Roush on In Treatment
Question: I just read your
Dispatch regarding HBO's summer session with the critics at the TCA press tour. HBO has long been a place where I could consistently find cutting-edge, quality series programming as a welcome diversion from the cookie-cutter, "seen it before" series on many broadcast networks. With the departure of such heavy hitters as
Six Feet Under,
The Sopranos,
Sex and the City and
Extras, I was anxiously waiting to see what new programming was coming our way. With the exception of the phenomenal
In Treatment, what we got were clunkers like
John From Cincinnati and
Lucky Louie. Hopefully, the new pilots you spoke of will fare better. Two shows I've really been looking forward to are
True Blood and the comedy
12 Miles of Bad Road, featuring Lily Tomlin. I was relieved to see in your Dispatch that
True Blood will be debuting in September, but
12 Miles of Bad Road is AWOL. Will it ever air? Was it a casualty of the writers' strike, or is HBO making another huge mistake like it did when it passed on the wonderful series
Mad Men?
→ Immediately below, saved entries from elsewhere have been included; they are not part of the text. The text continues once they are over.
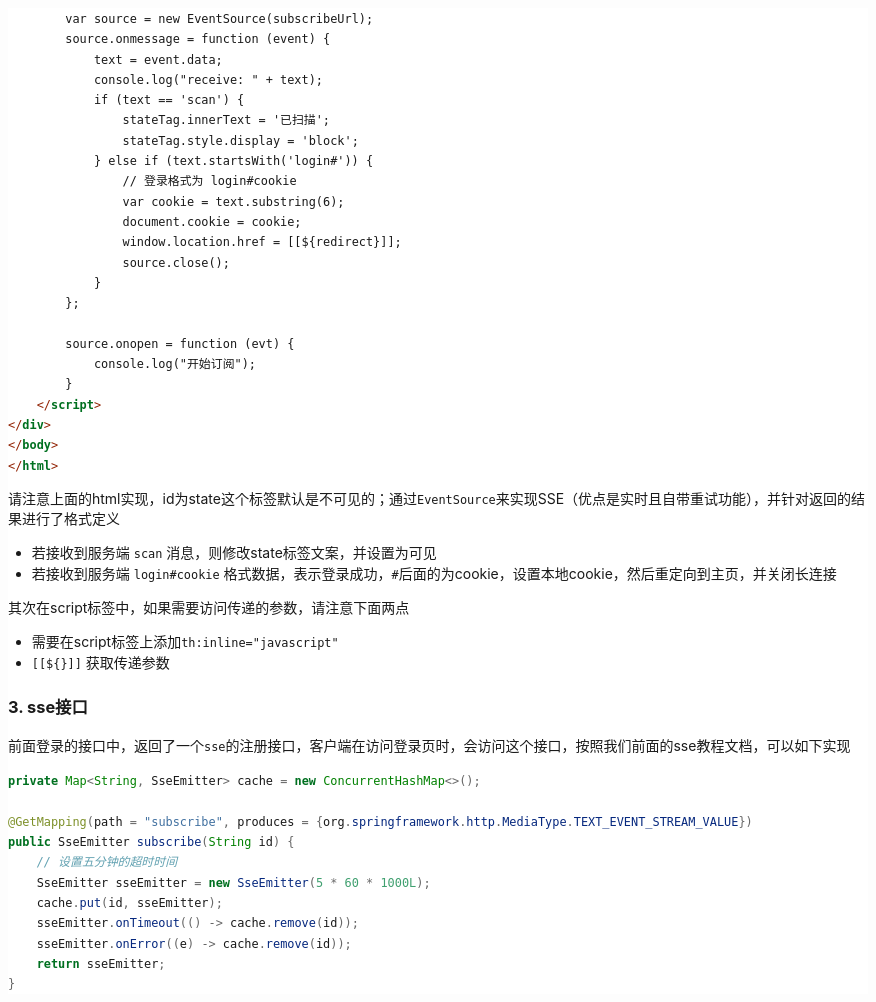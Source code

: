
 ```html
        var source = new EventSource(subscribeUrl);
        source.onmessage = function (event) {
            text = event.data;
            console.log("receive: " + text);
            if (text == 'scan') {
                stateTag.innerText = '已扫描';
                stateTag.style.display = 'block';
            } else if (text.startsWith('login#')) {
                // 登录格式为 login#cookie
                var cookie = text.substring(6);
                document.cookie = cookie;
                window.location.href = [[${redirect}]];
                source.close();
            }
        };

        source.onopen = function (evt) {
            console.log("开始订阅");
        }
    </script>
</div>
</body>
</html>
```

请注意上面的html实现，id为state这个标签默认是不可见的；通过`EventSource`来实现SSE（优点是实时且自带重试功能），并针对返回的结果进行了格式定义

- 若接收到服务端 `scan` 消息，则修改state标签文案，并设置为可见
- 若接收到服务端 `login#cookie` 格式数据，表示登录成功，`#`后面的为cookie，设置本地cookie，然后重定向到主页，并关闭长连接

其次在script标签中，如果需要访问传递的参数，请注意下面两点

- 需要在script标签上添加`th:inline="javascript"`
- `[[${}]]` 获取传递参数

### 3. sse接口

前面登录的接口中，返回了一个`sse`的注册接口，客户端在访问登录页时，会访问这个接口，按照我们前面的sse教程文档，可以如下实现

```java
private Map<String, SseEmitter> cache = new ConcurrentHashMap<>();

@GetMapping(path = "subscribe", produces = {org.springframework.http.MediaType.TEXT_EVENT_STREAM_VALUE})
public SseEmitter subscribe(String id) {
    // 设置五分钟的超时时间
    SseEmitter sseEmitter = new SseEmitter(5 * 60 * 1000L);
    cache.put(id, sseEmitter);
    sseEmitter.onTimeout(() -> cache.remove(id));
    sseEmitter.onError((e) -> cache.remove(id));
    return sseEmitter;
}
```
Could
12 Miles possibly air on another network?
— PKC
Matt Roush: It wasn't so much the writers' strike but a regime change at HBO that crippled 12 Miles of Bad Road, which completed six episodes before HBO decided this very broad Southern comedy from Linda Bloodworth-Thomason (Designing Women) wasn't the right fit. I was disappointed in this call, too. What would it have hurt to give the show some exposure, even on one of HBO's comedy-skewed offshoots? Going "off brand" might not be such a bad idea for this network once in a while. At the moment, the episodes are still in limbo, awaiting a buyer, but not for want of trying, I understand.